== TASK PROMPT ==
Which lines of the records below contain the word "that"? Report each of them in full.

╭──

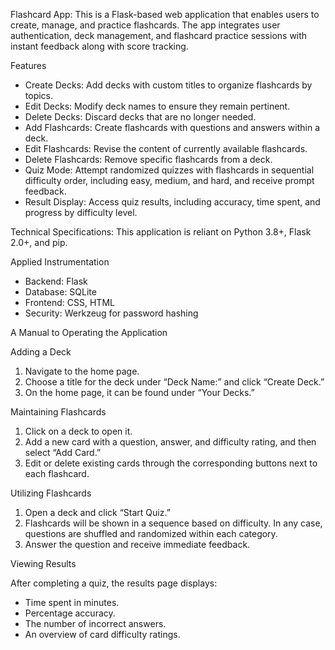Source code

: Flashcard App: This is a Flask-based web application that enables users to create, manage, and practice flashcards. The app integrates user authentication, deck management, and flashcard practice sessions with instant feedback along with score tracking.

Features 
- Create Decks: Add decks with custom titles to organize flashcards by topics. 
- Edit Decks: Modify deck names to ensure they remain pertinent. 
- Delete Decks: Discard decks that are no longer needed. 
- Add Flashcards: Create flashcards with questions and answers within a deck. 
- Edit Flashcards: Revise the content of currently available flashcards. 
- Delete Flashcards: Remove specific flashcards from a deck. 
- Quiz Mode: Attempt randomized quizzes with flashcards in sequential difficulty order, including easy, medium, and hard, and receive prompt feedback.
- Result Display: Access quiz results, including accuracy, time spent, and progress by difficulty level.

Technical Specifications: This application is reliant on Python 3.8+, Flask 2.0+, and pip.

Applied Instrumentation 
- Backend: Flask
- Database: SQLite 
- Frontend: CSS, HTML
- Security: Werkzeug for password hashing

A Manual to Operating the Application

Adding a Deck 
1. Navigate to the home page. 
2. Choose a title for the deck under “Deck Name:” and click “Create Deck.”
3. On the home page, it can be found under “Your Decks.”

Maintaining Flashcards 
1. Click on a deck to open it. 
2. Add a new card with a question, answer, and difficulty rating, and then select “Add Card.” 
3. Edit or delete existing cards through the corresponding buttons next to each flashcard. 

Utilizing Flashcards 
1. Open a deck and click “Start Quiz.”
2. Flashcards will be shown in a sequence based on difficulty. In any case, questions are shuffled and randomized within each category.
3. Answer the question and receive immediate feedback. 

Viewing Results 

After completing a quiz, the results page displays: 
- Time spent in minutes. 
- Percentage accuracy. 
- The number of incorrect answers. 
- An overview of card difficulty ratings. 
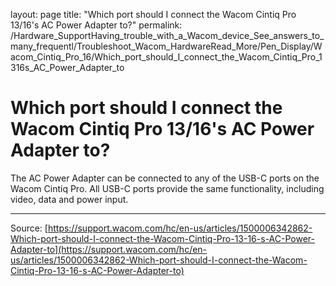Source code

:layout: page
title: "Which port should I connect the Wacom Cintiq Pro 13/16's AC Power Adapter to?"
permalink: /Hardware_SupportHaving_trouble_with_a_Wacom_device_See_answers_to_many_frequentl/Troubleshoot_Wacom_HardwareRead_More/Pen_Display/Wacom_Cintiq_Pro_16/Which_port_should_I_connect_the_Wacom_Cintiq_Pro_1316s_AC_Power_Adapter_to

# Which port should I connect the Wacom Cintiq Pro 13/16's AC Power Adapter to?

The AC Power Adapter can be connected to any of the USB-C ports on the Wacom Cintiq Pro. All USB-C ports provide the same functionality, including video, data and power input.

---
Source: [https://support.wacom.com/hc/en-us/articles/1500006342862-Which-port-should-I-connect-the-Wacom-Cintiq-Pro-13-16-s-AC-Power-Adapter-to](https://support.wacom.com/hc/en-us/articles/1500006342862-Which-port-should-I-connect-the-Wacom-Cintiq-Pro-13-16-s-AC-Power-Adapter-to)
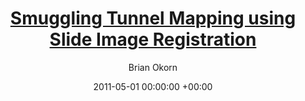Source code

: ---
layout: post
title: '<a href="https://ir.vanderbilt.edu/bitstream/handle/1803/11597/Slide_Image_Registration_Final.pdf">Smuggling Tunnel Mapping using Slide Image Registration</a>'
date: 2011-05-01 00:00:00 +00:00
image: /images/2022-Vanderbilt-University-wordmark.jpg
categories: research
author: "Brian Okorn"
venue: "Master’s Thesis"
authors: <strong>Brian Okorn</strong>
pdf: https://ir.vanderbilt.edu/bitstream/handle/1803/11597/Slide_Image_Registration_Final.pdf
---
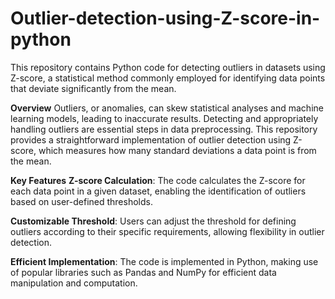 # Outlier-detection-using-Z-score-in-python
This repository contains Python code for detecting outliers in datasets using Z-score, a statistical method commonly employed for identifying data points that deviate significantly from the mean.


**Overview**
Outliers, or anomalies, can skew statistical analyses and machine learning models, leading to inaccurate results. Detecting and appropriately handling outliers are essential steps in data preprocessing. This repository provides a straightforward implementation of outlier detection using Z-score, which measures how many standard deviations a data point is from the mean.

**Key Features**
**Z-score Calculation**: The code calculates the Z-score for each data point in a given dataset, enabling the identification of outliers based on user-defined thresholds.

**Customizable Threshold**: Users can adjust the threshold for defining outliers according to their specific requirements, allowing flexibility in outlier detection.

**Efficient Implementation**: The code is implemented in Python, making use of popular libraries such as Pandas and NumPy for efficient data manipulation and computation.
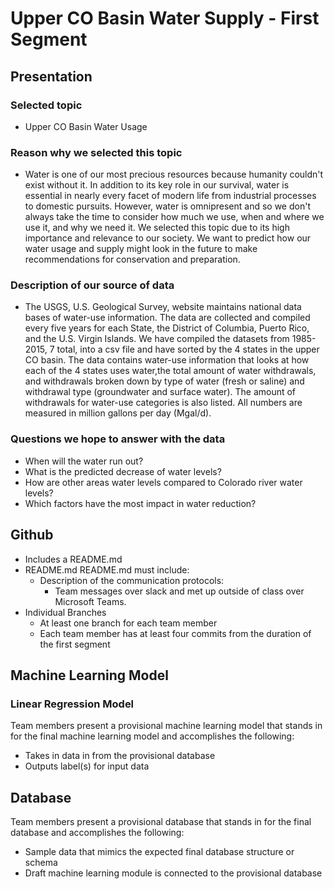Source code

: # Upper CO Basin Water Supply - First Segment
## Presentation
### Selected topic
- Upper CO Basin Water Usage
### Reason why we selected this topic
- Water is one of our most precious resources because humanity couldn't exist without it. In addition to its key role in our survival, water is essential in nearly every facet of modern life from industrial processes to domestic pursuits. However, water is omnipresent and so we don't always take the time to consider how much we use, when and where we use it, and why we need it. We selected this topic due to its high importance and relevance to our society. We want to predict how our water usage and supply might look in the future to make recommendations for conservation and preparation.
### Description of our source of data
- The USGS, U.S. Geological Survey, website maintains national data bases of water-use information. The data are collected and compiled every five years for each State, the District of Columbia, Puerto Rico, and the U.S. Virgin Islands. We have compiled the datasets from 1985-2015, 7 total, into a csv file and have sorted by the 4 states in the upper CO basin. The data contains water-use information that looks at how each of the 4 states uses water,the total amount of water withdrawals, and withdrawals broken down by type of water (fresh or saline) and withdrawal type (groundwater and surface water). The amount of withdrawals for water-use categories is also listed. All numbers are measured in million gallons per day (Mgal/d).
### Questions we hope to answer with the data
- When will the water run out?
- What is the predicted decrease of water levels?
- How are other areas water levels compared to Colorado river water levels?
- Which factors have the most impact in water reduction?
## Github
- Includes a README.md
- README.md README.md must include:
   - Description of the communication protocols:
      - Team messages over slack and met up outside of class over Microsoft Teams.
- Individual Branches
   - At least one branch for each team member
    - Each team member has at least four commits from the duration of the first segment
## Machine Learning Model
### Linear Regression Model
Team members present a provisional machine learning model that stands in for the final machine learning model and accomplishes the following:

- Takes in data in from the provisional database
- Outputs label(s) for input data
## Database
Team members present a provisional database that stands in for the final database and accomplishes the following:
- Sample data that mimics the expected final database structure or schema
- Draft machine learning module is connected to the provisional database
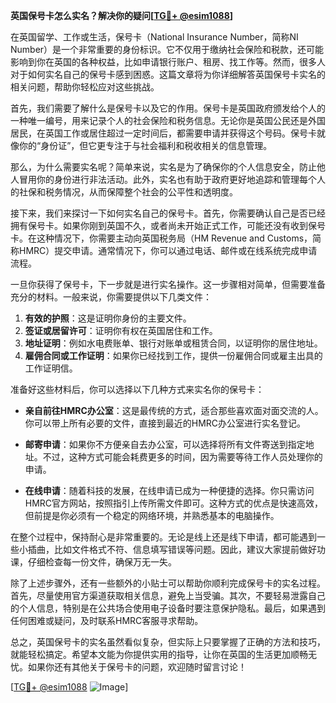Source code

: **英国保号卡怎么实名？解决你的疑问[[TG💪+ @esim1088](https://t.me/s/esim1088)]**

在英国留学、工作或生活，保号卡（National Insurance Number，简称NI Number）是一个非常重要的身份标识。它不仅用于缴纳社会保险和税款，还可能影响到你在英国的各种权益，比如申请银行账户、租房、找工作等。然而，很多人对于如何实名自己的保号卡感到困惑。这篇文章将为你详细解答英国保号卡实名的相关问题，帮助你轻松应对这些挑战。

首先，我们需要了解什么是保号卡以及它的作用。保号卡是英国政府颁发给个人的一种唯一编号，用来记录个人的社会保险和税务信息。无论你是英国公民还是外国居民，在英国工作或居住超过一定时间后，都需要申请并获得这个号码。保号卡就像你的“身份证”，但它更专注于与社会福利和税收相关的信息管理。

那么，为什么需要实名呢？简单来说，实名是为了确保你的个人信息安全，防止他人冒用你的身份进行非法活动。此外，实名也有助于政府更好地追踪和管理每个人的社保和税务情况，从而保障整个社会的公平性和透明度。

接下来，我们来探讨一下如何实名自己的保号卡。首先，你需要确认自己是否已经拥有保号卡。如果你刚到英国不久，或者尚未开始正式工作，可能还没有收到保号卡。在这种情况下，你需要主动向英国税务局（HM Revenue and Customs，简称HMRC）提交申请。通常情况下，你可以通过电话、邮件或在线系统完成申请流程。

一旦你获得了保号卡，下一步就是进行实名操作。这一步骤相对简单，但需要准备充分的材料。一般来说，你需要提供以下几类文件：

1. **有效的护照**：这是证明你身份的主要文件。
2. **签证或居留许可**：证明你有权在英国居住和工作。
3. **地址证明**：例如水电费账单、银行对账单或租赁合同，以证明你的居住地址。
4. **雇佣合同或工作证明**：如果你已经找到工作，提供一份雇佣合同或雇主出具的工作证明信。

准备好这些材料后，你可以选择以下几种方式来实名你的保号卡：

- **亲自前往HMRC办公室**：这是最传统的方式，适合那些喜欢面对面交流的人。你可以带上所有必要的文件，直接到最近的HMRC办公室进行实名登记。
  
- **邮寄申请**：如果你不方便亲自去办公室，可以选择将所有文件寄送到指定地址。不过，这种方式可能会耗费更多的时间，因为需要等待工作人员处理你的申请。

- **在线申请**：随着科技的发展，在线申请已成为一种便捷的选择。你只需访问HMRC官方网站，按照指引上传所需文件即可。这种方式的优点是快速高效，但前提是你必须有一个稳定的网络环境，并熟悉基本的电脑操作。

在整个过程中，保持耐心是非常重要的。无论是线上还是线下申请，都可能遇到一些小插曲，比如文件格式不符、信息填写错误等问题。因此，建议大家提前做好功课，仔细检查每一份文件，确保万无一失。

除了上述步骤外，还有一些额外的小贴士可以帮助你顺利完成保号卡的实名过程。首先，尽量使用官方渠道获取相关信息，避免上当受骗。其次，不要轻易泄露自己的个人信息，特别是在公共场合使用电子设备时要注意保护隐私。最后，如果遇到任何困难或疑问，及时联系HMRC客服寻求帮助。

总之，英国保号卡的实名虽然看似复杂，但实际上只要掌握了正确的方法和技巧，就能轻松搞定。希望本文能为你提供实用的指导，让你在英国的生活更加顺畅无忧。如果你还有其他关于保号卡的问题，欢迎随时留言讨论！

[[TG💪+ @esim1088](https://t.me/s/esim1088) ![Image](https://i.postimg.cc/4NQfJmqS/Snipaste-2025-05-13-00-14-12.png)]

╰──

== RESULT FOR THIS TASK ==
: Flashcard App: This is a Flask-based web application that enables users to create, manage, and practice flashcards. The app integrates user authentication, deck management, and flashcard practice sessions with instant feedback along with score tracking.
- Delete Decks: Discard decks that are no longer needed. 
This repository contains Python code for detecting outliers in datasets using Z-score, a statistical method commonly employed for identifying data points that deviate significantly from the mean.
- The USGS, U.S. Geological Survey, website maintains national data bases of water-use information. The data are collected and compiled every five years for each State, the District of Columbia, Puerto Rico, and the U.S. Virgin Islands. We have compiled the datasets from 1985-2015, 7 total, into a csv file and have sorted by the 4 states in the upper CO basin. The data contains water-use information that looks at how each of the 4 states uses water,the total amount of water withdrawals, and withdrawals broken down by type of water (fresh or saline) and withdrawal type (groundwater and surface water). The amount of withdrawals for water-use categories is also listed. All numbers are measured in million gallons per day (Mgal/d).
Team members present a provisional machine learning model that stands in for the final machine learning model and accomplishes the following:
Team members present a provisional database that stands in for the final database and accomplishes the following:
- Sample data that mimics the expected final database structure or schema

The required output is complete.